In einem neuen Whitepaper, das in Zusammenarbeit mit Family Forward veröffentlicht wurde, haben wir uns ehrgeizige Ziele gesetzt: die aktuellen Hindernisse für Fruchtbarkeitsbehandlungen und Familienplanung in der Schweiz zu verstehen und umsetzbare Empfehlungen zu entwickeln. Eine klare Erkenntnis: Die sich abzeichnende demografische Krise wirkt sich direkt (und negativ) auf Arbeitgebende aus. Deshalb sollten sie Mitarbeitende bei der Familienplanung zu unterstützen - aber wie sollten sie dabei vorgehen?
Im Jahr 2024 verzeichnete die Schweiz die niedrigste Geburtenrate ihrer Geschichte: 1.3 Kinder pro Frau. Die Schweiz erlebt, was der Journalist Michael Ferber kürzlich einen „Wendepunkt in der Geschichte der Menschheit“ nannte.
Sinkende Geburtenraten verschärfen den Fachkräftemangel
Was bedeutet das in der Praxis?
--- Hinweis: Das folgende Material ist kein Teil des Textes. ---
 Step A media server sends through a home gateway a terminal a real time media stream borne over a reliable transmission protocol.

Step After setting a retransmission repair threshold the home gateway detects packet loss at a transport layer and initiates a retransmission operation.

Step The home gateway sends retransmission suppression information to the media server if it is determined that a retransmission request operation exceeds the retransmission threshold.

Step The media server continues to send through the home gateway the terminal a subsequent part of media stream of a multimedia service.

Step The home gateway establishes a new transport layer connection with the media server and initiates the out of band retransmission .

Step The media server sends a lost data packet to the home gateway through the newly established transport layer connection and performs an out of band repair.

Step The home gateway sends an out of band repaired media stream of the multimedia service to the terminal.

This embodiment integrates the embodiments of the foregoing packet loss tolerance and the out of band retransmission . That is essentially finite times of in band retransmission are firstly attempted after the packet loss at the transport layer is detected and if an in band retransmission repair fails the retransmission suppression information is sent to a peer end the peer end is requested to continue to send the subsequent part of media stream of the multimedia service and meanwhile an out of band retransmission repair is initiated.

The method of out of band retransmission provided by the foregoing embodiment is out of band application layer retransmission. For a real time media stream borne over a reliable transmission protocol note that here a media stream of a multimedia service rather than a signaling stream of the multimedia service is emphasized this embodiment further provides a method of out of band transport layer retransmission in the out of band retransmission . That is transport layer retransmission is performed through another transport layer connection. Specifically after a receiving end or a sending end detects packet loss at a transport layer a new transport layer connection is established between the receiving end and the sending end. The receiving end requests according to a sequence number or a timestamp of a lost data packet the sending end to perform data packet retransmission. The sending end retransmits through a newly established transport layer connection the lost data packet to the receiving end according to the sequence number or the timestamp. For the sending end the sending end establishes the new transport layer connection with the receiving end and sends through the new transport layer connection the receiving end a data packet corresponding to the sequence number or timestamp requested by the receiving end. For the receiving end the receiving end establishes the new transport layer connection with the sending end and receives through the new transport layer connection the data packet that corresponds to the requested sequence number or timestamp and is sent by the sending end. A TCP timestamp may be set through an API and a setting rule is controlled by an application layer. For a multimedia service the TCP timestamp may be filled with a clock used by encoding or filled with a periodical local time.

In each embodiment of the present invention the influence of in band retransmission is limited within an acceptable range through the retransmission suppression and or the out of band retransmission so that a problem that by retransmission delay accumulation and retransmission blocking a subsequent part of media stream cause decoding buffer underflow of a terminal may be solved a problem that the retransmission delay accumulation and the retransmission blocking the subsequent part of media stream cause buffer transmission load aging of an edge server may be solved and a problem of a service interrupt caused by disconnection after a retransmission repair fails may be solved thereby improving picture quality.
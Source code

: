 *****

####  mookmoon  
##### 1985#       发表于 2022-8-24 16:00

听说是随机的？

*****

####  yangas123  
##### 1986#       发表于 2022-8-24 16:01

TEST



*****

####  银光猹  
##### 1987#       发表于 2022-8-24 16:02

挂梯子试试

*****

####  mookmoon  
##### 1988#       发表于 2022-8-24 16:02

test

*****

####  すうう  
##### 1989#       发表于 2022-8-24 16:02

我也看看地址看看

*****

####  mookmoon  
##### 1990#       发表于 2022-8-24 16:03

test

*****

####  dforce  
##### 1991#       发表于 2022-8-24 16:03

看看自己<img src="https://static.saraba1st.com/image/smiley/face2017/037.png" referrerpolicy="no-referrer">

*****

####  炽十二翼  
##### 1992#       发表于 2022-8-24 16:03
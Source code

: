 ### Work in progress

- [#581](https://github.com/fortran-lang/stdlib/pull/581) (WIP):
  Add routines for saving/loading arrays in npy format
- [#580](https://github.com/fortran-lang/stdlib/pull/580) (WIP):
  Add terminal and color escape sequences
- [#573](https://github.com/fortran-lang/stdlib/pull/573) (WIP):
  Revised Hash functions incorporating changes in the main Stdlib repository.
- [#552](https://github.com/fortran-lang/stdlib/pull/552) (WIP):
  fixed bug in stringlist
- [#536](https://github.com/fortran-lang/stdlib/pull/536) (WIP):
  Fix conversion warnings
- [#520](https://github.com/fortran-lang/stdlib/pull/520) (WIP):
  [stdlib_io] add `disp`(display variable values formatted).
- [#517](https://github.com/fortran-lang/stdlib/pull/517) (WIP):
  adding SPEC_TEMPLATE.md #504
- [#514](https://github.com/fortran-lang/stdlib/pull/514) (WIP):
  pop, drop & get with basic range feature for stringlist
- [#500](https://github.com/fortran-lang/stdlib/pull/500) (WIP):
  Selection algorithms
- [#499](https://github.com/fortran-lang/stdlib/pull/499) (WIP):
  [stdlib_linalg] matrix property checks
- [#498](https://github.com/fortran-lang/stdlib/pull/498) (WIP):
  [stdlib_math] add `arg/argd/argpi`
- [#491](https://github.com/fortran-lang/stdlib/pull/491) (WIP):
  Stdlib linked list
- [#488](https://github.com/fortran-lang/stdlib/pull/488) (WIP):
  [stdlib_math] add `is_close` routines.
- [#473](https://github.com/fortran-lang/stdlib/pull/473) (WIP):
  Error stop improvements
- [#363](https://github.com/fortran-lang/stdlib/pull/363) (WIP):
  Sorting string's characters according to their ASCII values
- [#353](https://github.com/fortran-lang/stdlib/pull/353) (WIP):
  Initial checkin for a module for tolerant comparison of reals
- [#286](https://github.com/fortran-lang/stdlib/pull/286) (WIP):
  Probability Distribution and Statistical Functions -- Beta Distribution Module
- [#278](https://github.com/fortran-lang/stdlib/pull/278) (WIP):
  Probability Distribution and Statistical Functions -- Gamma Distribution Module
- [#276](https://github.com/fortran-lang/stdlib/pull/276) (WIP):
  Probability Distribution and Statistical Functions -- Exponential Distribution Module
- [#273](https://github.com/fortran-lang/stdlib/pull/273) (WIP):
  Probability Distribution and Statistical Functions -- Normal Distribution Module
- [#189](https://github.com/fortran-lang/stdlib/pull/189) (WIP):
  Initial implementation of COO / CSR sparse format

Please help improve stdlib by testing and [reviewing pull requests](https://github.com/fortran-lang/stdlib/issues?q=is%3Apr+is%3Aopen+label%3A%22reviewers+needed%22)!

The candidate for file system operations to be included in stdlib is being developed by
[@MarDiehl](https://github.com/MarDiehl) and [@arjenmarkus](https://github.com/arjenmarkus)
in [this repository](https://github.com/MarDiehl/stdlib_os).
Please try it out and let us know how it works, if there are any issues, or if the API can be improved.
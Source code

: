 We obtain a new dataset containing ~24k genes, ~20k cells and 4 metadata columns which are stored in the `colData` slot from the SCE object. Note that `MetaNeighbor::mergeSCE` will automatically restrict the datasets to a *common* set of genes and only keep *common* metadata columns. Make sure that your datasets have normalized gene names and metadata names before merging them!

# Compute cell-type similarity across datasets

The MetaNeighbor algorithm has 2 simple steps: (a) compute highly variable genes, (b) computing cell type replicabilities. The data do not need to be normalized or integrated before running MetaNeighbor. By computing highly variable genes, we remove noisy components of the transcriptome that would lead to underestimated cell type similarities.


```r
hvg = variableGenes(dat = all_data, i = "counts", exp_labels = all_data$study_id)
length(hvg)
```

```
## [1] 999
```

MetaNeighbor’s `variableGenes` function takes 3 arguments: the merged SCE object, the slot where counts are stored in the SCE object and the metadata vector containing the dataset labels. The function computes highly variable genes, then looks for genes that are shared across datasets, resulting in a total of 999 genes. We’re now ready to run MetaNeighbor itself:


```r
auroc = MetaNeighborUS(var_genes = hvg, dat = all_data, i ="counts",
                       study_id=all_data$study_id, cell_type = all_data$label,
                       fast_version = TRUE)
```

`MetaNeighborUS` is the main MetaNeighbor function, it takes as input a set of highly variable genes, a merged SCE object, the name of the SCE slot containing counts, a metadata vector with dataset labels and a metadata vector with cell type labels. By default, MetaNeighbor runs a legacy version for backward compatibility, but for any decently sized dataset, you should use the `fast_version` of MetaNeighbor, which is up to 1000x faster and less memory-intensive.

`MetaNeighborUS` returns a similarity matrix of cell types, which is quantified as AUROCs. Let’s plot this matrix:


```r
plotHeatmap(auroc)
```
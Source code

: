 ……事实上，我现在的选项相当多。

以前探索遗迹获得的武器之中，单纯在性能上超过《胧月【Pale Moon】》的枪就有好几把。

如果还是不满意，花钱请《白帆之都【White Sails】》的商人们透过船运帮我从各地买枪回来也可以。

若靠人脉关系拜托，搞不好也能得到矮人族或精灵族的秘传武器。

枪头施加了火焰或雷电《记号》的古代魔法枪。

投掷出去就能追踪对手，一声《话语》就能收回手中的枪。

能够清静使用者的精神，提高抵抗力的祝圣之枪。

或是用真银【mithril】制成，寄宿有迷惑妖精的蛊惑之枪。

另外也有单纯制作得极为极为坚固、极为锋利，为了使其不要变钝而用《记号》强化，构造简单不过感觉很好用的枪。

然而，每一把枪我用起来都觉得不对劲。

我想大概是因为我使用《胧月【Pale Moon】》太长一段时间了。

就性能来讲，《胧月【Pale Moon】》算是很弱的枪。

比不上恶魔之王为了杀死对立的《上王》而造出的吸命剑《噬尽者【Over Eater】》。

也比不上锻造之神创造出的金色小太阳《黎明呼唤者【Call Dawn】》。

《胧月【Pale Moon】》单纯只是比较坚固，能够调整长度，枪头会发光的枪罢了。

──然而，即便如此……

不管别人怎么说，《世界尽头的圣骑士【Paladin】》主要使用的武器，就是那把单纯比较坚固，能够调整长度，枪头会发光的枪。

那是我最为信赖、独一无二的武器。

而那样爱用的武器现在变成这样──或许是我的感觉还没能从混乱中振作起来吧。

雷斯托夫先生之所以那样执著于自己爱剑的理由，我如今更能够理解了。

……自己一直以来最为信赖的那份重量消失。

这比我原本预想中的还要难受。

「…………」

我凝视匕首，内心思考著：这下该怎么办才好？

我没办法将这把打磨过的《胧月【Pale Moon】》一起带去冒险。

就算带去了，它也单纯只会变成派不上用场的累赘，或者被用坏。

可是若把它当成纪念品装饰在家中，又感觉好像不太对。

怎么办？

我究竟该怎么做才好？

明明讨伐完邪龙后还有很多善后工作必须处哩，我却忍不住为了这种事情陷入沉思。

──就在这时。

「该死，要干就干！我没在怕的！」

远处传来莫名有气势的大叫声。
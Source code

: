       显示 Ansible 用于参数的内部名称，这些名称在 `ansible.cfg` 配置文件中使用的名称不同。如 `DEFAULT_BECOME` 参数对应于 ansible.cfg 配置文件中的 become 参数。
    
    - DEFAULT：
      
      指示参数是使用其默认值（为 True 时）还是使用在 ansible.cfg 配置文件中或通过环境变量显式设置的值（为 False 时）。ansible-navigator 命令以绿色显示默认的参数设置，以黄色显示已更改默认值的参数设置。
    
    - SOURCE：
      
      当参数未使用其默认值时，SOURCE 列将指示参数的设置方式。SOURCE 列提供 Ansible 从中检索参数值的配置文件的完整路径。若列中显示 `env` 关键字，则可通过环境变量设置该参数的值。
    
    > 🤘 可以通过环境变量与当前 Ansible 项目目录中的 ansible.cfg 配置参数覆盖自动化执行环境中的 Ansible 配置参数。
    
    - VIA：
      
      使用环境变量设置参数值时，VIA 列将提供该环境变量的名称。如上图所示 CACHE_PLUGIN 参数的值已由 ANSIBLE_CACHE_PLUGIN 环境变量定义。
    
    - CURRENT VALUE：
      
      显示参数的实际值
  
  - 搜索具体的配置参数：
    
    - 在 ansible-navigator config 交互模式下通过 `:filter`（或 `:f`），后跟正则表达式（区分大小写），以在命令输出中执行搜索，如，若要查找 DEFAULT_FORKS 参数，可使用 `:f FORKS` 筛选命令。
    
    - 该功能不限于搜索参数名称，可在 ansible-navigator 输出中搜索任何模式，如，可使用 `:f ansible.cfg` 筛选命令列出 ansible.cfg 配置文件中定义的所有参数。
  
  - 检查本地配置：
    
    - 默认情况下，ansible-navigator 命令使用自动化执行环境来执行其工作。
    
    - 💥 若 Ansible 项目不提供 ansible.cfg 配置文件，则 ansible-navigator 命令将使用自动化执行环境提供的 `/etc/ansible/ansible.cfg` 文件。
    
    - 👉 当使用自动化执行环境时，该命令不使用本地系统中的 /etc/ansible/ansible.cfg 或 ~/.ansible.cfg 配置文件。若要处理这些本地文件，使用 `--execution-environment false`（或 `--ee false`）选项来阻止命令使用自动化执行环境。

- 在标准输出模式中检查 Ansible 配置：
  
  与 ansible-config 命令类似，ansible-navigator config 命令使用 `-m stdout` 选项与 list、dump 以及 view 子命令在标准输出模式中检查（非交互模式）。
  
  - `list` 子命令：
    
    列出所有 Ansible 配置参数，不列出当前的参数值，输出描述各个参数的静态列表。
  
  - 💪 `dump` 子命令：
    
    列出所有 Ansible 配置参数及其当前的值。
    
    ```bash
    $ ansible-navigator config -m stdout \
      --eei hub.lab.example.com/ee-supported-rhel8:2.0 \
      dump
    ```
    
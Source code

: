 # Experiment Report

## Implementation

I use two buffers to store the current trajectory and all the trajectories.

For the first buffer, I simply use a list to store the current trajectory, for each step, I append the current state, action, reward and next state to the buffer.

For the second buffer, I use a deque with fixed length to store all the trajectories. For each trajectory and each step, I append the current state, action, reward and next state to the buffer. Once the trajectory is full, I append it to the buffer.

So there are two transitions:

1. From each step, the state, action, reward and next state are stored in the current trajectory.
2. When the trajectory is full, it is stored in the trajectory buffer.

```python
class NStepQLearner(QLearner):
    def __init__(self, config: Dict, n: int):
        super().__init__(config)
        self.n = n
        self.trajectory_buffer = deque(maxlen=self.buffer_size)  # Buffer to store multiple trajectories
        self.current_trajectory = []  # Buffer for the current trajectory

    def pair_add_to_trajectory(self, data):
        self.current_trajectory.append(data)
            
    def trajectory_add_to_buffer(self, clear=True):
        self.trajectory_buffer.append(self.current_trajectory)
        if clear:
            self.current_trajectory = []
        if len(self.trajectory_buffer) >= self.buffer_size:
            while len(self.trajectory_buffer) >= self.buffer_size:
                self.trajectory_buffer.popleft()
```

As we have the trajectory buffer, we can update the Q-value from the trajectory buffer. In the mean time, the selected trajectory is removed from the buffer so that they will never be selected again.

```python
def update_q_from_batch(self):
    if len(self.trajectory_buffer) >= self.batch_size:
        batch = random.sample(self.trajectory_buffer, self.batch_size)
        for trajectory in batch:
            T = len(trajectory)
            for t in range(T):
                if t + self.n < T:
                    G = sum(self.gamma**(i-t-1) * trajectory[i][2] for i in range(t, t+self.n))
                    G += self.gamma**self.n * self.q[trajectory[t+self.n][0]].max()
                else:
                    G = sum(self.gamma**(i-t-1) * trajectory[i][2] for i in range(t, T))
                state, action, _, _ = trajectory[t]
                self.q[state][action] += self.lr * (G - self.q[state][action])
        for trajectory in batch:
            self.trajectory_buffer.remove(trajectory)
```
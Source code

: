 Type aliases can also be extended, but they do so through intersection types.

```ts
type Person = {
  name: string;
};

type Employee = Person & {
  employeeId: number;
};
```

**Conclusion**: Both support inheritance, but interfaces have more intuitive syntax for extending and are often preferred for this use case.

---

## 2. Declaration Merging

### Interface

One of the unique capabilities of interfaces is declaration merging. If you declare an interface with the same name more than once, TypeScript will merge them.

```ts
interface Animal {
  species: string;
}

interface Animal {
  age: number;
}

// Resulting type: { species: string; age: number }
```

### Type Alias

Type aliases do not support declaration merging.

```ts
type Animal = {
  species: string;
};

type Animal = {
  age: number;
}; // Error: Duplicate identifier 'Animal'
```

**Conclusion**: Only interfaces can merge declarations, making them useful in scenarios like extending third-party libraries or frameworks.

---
Die Bevölkerung Westeuropas wird bis zum Jahr 2100 voraussichtlich um 12% zurückgehen. Die Schweiz ist bereits jetzt stark von der Zuwanderung abhängig, um den Geburtenrückgang „auszugleichen“ und damit den Wohlstand zu halten. Im Jahr 2029 wird die Zahl der Personen, die das Rentenalter erreichen, die Zahl der jungen Menschen, die in den Arbeitsmarkt eintreten, um mehr als 30'000 übersteigen. Dies verschärft den Fachkräftemangel: Bis 2040 werden rund 431'000 Personen auf dem Arbeitsmarkt fehlen, rund 8 Prozent der heutigen Erwerbsbevölkerung. Das ist ein Problem, das die Arbeitgebenden in der Schweiz direkt und schmerzhaft trifft.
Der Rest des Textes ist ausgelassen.